Last updated: 2026-04-24 · Every Homeschool Editorial Team
At a glance
| Method | Traditional / literature-based / primary-source-driven |
| Worldview | Christian-evangelical; constitutional-originalist framing |
| Grades | 9-12 (most commonly used in grade 11 or 12) |
| Formats | Print hardcover text, student review pack, primary-source anthology |
| Cost tier | Standard |
| Parent intensity | 3 (student-driven with parent discussion; essay grading required) |
| ESA-common | Yes, widely on marketplaces that permit religious curriculum |
| Accredited | No (curriculum publisher) |
| Established | Exploring Government first published 2007; Notgrass Company founded 1994 |
| Website | notgrass.com |
Our scoreboard (1-5)
| Criterion | Score | One-line reason |
|---|---|---|
| Academic rigor | 4 | Substantive primary-source reading; covers federal structure thoroughly at survey level |
| Ease of teaching | 4 | Student-readable narrative textbook; parent grades assignments |
| Content quality | 4 | Clear prose, serious use of Federalist Papers and constitutional text |
| Flexibility | 4 | Half-credit stands alone or pairs with Exploring Economics; can extend to English half-credit with literature anthology |
| Value for money | 4 | Full half-credit with anthology for approximately $100-$140 |
| Worldview scope | 2 | Christian-evangelical and constitutional-originalist framing throughout |
| Visual/design | 3 | Hardcover textbook; archival photographs; clean classic aesthetic |
| Support resources | 3 | Teacher guide, answer keys, sample lessons, email support |
Who the publisher is
Notgrass Company is a family-owned Tennessee publisher founded in 1994 by Ray Notgrass.

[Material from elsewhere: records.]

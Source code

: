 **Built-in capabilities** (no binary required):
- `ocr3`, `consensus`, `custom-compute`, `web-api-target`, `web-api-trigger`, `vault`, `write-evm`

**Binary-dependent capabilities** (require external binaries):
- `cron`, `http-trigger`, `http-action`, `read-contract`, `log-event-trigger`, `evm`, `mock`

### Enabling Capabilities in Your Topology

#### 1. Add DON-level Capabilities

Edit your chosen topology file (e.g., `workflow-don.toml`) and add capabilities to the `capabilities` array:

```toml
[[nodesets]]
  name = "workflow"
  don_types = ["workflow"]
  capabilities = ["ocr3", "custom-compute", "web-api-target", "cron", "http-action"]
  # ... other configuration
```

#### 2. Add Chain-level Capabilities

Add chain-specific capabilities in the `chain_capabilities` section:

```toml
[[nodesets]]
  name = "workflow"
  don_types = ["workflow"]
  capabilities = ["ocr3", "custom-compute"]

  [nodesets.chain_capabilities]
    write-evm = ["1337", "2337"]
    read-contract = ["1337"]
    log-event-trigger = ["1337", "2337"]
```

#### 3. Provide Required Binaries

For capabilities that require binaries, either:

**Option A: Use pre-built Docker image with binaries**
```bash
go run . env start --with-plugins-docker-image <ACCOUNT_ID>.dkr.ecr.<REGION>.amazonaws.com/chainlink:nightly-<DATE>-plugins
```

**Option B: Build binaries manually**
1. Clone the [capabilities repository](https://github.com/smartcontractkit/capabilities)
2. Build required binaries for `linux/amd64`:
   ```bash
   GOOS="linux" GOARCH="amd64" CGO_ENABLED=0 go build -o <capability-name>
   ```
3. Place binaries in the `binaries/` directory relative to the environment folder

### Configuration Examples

Ray writes or co-authors the history and social studies texts; his wife Charlene and daughter Bethany contribute editorially. The company is structurally small but broadly adopted: Notgrass titles are standard on HSLDA's high-school curriculum lists, in classical-homeschool forums, and in evangelical homeschool convention curricula.
The catalog built around narrative survey texts includes Exploring America, Exploring World History, Exploring Government, Exploring Economics, and Exploring World Geography. Each is structured to award multiple credits through the same book when the full writing, literature, and primary-source workload is completed.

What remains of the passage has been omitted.